Despite initial reluctance, the Swedish authorities have started to associate the uptick in violent crime and gang shootouts with immigration, especially following an acknowledgement of integration problems by Prime Minister Stefan Löfven last year.
Following the recent spate of severe violence in the blighted Gothenburg suburb of Hjällbo, which has been described as gangland infighting and clan wars, the liberal-conservative Moderates, Sweden’s largest opposition party have suggested deploying the military to stop the local conflict amid an understaffed and underfunded police force.
Gothenburg municipal councillor Hampus Magnusson cited a decision to allow military intervention against gang crime recently adopted by the party in Western Sweden, which is soon to be discussed at a national meeting.
“We have a police authority that is under enormous pressure and which on many occasions ends up at a disadvantage. Then we mean that the military can support them with several tasks where they have relevant training, such as setting up roadblocks or searching vehicles,” Hampus Magnusson told the newspaper Dagens Samhälle.
At present, the Swedish military may not be used in a manner that involves “a risk that it may use force or violence against individuals”, according to the Ordinance on the Armed Forces’ support for civilian activities, something the Moderates, currently polling as Sweden’s largest opposition party, seek to change.

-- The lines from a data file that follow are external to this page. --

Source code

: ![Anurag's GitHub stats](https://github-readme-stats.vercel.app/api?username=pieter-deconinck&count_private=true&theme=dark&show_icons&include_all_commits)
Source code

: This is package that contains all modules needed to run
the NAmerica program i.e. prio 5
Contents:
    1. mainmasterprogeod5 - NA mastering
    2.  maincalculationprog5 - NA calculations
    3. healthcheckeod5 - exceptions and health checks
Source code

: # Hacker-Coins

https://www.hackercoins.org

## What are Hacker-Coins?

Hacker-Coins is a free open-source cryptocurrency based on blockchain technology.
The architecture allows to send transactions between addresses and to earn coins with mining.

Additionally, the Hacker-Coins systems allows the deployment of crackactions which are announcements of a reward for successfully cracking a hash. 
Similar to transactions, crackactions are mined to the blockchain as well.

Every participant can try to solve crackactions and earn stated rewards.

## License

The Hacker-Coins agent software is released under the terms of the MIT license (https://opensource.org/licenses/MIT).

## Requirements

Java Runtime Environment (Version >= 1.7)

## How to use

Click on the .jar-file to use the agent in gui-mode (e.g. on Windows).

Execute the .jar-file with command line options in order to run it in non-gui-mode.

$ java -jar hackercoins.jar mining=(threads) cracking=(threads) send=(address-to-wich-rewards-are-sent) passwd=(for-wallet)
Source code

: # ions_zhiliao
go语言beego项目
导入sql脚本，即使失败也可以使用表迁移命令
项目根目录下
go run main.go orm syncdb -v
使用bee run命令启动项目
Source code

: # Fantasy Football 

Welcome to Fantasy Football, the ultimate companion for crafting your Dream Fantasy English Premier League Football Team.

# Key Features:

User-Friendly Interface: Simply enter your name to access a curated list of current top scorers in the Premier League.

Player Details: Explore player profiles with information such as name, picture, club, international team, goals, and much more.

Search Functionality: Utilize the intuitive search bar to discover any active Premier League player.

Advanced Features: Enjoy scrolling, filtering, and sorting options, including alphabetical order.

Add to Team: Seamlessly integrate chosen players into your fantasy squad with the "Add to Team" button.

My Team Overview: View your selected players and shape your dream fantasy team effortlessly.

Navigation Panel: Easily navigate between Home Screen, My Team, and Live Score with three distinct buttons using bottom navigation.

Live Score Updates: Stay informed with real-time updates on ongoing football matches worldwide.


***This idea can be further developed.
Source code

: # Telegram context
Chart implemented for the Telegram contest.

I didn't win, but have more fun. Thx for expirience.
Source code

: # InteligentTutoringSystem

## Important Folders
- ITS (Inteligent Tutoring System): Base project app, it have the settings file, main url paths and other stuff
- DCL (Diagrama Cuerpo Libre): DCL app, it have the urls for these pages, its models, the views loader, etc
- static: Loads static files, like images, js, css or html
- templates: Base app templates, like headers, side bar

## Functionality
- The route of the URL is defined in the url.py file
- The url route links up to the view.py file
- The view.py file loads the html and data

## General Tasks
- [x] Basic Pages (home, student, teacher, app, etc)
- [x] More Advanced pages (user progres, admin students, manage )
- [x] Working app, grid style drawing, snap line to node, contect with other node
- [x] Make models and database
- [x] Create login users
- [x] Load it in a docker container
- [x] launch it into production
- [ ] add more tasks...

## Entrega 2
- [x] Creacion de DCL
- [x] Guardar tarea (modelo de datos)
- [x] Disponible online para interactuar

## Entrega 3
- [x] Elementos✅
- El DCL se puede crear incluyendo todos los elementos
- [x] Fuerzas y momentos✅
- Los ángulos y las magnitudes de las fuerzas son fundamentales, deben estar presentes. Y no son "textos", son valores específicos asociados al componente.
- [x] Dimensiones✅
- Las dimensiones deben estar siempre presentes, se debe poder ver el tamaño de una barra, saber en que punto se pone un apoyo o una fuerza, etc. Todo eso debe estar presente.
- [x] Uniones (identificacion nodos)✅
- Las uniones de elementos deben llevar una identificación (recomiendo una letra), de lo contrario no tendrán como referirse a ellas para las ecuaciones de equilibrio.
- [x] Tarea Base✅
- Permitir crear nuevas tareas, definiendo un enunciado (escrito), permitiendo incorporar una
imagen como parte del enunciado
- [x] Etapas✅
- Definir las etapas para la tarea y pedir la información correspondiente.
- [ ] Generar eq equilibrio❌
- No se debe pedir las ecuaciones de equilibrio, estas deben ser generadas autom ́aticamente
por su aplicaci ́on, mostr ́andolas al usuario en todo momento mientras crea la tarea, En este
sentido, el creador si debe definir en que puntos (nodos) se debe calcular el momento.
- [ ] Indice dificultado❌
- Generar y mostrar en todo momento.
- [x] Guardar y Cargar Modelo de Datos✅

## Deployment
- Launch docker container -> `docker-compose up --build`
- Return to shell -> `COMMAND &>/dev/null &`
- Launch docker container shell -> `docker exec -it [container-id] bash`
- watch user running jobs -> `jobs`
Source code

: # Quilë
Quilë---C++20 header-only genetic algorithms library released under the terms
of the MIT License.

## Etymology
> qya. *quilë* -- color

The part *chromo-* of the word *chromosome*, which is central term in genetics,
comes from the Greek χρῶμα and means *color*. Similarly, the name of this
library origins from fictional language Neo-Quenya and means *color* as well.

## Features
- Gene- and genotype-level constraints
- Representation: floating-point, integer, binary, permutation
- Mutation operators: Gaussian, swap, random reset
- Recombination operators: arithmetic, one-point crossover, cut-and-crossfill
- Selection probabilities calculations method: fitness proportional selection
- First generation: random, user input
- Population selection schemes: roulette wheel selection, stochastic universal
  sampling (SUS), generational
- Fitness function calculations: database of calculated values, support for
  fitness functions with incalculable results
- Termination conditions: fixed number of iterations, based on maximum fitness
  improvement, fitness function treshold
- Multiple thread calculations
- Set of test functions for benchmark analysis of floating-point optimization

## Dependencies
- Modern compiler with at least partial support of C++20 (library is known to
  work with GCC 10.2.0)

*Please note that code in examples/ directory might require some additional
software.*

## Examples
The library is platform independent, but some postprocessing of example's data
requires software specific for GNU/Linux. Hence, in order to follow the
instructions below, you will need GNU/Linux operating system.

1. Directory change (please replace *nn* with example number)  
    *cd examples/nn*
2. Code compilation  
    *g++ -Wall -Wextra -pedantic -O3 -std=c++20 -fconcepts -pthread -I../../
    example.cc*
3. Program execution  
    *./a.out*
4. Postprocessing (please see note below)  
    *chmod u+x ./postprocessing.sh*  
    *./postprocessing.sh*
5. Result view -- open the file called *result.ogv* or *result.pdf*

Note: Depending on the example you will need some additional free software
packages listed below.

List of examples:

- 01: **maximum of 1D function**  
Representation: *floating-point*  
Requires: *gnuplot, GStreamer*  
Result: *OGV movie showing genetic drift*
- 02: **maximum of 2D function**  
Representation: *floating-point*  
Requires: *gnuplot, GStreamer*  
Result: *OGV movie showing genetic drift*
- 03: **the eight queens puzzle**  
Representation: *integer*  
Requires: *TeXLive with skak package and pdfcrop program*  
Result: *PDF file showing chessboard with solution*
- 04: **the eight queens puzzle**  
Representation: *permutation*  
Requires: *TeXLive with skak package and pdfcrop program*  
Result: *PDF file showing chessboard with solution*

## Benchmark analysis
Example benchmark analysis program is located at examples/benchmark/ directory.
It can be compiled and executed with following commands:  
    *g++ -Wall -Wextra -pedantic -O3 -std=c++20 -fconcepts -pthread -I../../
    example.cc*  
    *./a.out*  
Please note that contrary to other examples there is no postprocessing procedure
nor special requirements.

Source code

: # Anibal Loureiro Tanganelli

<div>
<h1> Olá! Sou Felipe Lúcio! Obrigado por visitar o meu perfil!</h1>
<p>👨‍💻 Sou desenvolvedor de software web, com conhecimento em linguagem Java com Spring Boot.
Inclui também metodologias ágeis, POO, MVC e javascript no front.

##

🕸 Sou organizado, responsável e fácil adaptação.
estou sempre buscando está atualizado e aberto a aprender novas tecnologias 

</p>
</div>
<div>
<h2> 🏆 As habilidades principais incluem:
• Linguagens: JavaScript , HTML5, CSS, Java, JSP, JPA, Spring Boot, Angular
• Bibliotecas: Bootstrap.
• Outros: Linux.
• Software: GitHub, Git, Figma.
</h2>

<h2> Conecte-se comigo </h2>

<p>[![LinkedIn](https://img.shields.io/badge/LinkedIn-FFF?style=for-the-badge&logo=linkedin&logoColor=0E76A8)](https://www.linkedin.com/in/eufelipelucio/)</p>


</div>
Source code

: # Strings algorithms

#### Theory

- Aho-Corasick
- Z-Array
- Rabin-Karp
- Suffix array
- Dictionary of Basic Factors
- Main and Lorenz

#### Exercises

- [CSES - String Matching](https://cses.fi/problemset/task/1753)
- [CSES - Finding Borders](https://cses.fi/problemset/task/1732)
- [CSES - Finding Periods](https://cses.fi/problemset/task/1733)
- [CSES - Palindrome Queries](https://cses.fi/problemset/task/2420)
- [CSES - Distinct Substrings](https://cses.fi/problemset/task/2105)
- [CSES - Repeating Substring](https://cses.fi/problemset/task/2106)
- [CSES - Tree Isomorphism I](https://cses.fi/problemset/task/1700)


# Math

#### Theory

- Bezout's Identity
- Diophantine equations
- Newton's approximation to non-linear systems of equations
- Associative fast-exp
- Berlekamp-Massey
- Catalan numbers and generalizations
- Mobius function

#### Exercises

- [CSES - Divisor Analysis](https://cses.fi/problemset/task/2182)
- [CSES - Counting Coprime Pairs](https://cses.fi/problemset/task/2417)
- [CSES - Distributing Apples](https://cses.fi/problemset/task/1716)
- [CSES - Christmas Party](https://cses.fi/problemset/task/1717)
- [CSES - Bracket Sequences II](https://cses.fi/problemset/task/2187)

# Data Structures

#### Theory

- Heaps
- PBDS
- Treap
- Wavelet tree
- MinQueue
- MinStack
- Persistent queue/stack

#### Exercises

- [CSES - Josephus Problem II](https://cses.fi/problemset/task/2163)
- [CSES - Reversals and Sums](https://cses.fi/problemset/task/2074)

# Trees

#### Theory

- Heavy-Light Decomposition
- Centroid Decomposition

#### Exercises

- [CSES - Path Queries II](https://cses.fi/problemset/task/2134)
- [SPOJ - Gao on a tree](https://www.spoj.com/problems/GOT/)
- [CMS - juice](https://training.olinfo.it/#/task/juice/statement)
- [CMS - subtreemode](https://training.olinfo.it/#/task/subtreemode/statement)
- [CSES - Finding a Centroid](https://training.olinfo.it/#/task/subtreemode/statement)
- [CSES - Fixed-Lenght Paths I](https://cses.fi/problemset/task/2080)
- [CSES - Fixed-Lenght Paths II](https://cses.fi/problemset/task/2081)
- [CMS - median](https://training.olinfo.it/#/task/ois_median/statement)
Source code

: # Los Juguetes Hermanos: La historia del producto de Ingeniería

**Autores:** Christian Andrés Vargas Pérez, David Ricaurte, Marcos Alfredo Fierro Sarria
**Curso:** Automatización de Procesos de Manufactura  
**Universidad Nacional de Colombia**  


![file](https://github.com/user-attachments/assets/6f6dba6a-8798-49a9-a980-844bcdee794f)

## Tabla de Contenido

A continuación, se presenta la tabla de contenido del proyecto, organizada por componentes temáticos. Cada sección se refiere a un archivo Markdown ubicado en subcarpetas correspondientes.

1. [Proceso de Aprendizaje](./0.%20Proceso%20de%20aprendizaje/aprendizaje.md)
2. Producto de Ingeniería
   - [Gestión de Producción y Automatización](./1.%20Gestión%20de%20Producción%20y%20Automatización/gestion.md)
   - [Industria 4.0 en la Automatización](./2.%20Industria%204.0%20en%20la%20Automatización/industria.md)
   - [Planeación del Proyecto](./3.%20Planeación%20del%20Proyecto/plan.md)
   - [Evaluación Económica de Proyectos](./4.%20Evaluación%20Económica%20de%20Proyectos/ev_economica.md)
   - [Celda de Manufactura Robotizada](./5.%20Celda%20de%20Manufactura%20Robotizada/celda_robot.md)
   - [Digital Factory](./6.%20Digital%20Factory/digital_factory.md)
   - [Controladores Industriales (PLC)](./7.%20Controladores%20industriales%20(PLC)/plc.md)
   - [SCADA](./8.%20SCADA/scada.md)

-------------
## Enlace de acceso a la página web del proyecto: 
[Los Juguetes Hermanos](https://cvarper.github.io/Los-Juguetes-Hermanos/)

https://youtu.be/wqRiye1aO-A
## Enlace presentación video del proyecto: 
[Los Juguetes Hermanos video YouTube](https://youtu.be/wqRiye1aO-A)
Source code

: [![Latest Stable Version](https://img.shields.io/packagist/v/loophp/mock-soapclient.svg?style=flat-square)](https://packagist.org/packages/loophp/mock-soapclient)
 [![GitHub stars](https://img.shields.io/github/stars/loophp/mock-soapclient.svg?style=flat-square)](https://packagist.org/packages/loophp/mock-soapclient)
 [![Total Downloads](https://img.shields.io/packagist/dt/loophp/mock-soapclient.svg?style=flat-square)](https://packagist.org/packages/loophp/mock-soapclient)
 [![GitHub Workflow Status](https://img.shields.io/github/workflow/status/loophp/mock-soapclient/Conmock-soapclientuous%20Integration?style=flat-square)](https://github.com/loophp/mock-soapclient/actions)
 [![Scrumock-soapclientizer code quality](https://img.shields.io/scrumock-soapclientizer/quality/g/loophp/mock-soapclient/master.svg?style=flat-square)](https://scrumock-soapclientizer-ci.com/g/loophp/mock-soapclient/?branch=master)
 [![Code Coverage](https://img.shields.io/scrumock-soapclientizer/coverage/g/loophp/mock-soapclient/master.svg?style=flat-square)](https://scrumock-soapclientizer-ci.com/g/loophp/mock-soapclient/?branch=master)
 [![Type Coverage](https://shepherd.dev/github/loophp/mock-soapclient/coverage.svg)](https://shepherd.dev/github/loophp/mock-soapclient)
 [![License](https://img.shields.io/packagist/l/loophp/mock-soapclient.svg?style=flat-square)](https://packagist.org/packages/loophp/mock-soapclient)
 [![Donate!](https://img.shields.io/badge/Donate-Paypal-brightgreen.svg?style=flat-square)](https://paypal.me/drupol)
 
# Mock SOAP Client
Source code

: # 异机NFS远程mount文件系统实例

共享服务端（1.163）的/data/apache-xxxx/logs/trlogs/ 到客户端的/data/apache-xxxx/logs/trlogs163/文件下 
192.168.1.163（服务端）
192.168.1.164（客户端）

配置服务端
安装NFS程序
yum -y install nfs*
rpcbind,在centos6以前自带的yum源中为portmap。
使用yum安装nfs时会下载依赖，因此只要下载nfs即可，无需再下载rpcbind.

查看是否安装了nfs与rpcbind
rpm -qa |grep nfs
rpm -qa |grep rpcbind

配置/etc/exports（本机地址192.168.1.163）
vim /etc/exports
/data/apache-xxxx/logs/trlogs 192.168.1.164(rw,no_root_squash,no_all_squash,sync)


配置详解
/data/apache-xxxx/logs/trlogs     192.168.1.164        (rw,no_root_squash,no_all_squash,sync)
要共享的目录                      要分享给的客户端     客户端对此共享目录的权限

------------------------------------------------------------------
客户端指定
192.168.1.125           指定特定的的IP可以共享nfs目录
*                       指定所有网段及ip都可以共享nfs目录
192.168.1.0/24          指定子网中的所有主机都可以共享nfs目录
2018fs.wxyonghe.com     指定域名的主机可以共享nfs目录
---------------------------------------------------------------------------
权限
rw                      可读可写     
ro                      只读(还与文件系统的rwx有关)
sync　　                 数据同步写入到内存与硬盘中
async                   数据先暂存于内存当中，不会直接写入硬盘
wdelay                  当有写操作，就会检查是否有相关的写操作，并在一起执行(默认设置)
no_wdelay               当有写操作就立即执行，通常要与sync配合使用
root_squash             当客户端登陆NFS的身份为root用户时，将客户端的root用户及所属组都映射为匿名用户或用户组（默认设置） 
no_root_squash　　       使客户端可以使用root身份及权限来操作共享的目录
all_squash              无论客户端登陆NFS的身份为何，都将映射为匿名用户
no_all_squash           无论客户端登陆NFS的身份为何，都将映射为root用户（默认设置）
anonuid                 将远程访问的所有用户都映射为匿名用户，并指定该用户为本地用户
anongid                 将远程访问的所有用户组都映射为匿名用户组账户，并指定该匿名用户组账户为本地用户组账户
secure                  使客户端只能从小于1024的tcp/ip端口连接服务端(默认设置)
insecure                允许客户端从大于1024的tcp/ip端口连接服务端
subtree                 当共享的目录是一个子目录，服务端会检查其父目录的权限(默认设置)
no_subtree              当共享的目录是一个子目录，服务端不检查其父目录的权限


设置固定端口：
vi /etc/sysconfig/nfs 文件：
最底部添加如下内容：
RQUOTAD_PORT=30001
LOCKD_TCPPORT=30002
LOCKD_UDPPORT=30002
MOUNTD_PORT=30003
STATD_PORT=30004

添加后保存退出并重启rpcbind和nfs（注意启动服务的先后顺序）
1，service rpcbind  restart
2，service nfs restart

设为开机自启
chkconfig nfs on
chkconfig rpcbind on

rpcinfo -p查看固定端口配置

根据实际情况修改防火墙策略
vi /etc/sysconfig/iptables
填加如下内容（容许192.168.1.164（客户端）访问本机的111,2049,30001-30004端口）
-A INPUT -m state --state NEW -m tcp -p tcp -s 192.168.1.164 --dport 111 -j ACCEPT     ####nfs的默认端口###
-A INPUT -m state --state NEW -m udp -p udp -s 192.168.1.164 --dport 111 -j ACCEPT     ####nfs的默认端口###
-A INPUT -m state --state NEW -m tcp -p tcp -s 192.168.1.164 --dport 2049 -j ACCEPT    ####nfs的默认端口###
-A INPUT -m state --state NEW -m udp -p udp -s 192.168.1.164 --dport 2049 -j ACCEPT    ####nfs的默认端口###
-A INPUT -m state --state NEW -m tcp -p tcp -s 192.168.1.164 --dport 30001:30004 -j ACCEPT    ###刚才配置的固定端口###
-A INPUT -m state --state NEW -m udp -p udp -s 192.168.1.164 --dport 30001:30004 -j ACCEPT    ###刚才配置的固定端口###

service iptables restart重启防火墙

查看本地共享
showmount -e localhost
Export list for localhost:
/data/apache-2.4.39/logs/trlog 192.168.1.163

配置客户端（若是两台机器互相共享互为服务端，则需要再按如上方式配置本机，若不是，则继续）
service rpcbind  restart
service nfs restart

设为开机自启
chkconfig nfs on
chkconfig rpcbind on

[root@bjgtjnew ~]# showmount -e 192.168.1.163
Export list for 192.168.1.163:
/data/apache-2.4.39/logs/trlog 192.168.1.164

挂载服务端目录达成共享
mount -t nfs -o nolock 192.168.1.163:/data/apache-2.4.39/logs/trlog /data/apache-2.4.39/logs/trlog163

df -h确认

“It is my absolute assessment that there is a need for a change in legislation. What is happening in Sweden today, where the homes of individual police officers are being shot at and there are explosions against police stations, is the domestic terrorism of our time,” Magnusson ventured.
The last time military reinforcements were used in a civil context in Sweden ended dramatically, during the so-called Ådalen shootings in 1931, when five people were killed during a workers’ strike in the sawmill district.
Magnusson said that while he had “great respect” for the Ådalen victims, the Sweden of today is incomparable with what it was like almost a century ago, and described deploying the military as a means of “reclaiming” the country.
Magnusson’s proposal has been supported by the chairman of the municipal board in Gothenburg and his party mate, Axel Josefson.
“It is a way of being able to help amid the absolutely acute police shortage we now have in Sweden. We want to return to a system where you use an emergency force who can support the police in special cases, and it should of course happen under the leadership of the police,” Josefson told the newspaper Expressen.
Hjällbo, where over 90 percent of the population have an immigrant background, is present in the list of “particularly vulnerable areas” plagued by rampant crime, unemployment, lawlessness and parallel societies.
Despite initial reluctance, Swedish authorities have started to associate the uptick in violent crime and gang shootouts with immigration, following an acknowledgement of integration problems by Prime Minister Stefan Löfven last year.
Earlier this spring, Gothenburg Police Chief Erik Nord linked firearm violence to cultural factors, suggesting that “basically everyone who shoots or is shot in gang conflicts originates from the Balkans, the Middle East, North or East Africa”.